What the task requires: Scan the listing for the word "semileptonic" and give the number of lines where it appears, with no other text.

Data for analysis:
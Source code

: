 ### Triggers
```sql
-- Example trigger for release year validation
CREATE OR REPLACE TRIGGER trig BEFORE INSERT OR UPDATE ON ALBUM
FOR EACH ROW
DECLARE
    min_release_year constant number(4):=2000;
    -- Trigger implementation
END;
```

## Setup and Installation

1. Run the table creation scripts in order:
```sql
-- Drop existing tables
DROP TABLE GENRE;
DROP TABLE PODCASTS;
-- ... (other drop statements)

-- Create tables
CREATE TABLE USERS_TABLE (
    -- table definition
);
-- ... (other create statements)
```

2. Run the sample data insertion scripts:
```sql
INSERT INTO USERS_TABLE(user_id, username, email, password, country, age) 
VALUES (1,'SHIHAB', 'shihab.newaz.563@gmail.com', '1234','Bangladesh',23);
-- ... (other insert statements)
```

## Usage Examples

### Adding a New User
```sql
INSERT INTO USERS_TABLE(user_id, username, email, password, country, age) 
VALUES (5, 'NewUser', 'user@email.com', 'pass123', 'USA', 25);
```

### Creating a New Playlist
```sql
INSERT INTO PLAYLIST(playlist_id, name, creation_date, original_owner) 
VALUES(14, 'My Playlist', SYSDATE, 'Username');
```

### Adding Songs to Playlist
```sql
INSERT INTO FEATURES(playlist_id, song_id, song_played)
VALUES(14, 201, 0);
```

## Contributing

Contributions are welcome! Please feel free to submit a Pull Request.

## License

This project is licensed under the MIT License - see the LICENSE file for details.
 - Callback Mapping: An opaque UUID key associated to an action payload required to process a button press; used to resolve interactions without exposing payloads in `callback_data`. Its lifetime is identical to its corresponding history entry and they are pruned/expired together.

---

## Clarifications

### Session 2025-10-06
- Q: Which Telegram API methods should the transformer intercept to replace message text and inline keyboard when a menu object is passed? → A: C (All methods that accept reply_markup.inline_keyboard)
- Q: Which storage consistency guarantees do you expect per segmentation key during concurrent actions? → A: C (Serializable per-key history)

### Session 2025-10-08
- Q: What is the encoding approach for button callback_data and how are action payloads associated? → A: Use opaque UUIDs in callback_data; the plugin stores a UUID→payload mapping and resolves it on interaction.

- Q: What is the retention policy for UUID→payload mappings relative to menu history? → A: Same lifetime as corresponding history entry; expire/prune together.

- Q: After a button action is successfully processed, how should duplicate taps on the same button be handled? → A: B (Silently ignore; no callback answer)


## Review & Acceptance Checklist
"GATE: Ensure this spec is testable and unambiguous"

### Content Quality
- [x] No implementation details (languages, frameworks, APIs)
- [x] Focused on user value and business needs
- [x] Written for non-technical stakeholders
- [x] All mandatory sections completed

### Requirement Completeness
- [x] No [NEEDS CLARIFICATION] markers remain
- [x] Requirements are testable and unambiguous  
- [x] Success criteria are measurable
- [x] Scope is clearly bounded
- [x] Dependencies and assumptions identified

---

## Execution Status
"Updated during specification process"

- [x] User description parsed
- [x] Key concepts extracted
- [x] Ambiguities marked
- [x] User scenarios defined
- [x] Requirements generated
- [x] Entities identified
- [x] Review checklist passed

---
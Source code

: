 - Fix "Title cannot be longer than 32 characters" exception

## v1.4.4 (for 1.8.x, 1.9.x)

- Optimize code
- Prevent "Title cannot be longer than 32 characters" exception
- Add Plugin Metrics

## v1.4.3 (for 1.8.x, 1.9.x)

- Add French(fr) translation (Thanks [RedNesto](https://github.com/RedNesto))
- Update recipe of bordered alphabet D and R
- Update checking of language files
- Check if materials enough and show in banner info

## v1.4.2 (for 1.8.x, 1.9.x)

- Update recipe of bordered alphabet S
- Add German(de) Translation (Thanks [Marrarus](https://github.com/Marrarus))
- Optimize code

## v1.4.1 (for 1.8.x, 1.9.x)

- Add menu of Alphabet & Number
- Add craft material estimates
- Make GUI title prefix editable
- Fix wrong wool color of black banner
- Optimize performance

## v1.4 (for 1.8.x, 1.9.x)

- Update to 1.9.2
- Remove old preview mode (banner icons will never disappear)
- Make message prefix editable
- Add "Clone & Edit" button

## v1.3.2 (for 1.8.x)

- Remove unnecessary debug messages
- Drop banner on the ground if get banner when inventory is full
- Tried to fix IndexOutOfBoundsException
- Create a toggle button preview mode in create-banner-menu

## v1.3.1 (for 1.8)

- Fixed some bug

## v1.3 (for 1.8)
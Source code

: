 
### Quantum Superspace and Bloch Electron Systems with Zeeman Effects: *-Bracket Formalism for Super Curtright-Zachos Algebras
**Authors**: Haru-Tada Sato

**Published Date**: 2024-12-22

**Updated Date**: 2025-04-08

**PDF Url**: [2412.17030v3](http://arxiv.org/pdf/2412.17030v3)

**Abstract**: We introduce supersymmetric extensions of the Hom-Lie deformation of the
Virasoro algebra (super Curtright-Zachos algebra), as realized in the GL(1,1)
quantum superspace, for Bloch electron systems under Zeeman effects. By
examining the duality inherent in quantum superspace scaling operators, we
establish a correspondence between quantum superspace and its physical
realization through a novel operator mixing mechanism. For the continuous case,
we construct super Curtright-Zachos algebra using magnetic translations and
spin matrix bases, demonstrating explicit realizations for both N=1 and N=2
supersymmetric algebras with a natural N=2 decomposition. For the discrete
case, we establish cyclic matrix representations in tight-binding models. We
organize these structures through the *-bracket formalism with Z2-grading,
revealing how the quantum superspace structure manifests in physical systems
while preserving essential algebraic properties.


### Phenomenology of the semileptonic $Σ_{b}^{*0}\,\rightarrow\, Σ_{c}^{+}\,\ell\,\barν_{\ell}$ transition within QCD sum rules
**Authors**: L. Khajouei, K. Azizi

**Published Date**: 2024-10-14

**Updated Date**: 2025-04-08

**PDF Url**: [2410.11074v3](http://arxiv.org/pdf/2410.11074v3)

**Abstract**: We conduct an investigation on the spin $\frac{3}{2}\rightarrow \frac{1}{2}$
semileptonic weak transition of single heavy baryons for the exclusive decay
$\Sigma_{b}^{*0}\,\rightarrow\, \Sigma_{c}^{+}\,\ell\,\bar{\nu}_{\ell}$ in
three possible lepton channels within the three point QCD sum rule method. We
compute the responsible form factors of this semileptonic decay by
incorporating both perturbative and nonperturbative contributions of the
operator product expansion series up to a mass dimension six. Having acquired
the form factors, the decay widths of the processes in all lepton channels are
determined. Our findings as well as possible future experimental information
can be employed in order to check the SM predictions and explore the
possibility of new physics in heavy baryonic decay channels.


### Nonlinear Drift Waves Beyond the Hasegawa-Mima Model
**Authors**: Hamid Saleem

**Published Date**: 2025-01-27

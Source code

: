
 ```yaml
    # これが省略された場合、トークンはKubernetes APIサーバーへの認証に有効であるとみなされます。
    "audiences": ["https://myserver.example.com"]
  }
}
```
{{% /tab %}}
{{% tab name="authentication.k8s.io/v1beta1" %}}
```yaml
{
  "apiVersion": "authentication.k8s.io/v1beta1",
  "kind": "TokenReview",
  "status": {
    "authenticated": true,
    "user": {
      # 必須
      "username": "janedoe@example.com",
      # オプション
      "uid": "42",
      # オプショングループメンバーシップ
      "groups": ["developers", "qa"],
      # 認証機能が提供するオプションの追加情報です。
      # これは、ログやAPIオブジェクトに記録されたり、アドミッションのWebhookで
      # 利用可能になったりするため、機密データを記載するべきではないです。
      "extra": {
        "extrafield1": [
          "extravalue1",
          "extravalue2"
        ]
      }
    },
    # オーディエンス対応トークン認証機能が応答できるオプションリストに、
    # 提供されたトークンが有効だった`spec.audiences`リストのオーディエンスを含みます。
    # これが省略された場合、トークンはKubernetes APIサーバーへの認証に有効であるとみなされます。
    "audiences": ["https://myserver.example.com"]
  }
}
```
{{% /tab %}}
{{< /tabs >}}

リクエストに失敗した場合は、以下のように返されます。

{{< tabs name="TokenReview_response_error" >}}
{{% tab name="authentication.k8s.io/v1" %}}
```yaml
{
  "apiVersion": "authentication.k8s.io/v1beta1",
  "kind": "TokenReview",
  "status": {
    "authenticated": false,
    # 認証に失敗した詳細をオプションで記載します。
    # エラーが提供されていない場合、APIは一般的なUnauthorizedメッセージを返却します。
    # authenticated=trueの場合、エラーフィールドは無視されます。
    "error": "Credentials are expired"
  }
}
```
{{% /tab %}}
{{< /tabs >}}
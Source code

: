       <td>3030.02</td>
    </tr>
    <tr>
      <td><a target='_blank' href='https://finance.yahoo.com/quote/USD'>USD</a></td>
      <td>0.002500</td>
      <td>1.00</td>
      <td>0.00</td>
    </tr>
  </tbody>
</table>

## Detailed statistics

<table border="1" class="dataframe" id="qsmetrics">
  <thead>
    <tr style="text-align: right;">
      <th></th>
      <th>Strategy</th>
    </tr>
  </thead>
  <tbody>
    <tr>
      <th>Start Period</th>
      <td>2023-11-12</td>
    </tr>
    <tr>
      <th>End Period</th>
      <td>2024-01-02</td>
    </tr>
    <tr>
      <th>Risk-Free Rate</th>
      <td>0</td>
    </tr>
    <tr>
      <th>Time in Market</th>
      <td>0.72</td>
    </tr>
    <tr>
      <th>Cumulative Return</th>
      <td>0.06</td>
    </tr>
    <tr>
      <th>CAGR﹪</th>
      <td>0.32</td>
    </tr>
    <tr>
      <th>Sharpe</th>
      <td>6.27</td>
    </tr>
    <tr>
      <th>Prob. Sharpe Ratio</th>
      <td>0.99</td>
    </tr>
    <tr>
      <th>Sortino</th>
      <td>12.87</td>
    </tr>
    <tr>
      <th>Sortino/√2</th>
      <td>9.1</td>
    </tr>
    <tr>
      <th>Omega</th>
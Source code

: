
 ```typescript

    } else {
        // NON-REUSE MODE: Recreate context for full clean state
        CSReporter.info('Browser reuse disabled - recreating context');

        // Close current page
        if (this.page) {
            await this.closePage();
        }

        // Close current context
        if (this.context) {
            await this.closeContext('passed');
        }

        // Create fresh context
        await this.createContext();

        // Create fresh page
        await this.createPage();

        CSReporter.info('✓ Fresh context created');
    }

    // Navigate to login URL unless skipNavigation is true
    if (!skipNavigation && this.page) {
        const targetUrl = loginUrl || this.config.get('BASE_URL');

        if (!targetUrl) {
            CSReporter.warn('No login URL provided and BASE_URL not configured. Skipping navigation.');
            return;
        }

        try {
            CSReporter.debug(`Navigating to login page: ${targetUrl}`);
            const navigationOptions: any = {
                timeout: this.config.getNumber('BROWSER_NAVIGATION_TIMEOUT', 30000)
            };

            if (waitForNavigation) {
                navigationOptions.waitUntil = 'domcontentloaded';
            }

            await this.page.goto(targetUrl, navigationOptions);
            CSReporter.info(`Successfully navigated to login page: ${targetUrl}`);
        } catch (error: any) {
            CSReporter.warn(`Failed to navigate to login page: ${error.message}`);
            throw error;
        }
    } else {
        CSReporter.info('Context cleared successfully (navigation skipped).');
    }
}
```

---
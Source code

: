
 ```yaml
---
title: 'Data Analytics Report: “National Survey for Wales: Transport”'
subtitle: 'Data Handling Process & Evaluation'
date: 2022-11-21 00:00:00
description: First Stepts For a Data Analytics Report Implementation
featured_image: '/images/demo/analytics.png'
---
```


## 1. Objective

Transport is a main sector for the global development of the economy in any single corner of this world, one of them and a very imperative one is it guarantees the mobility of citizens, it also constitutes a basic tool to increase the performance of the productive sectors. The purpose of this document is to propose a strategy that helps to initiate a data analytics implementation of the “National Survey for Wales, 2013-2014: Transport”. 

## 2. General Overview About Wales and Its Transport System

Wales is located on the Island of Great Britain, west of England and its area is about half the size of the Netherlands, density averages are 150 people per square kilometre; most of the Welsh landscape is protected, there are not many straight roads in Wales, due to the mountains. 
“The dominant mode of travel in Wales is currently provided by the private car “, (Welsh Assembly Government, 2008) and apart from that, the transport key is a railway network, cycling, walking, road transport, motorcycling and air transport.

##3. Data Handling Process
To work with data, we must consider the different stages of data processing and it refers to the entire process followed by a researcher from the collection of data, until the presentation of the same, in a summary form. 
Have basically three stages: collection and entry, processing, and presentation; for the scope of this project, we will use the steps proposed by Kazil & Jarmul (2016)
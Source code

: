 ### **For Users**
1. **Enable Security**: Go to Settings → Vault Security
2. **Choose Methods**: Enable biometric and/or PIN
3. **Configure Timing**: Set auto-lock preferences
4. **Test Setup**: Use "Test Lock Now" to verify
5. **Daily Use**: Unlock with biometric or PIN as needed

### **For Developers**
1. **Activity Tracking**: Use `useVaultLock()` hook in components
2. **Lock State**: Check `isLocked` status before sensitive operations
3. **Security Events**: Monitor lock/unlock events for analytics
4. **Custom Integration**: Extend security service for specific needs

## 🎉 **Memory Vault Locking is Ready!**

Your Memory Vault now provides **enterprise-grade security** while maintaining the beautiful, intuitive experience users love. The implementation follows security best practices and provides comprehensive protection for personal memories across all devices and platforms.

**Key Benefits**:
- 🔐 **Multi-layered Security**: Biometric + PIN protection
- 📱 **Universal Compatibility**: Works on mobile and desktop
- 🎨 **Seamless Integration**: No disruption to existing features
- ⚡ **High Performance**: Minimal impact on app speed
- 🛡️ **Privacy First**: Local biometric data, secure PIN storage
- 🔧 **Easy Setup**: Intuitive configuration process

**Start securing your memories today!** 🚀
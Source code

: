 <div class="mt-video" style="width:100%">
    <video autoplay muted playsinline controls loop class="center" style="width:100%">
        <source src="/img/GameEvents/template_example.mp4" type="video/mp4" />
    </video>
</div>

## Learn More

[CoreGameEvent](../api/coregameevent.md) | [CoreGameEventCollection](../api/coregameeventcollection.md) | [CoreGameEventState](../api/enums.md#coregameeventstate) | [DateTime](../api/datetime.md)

Your response: 3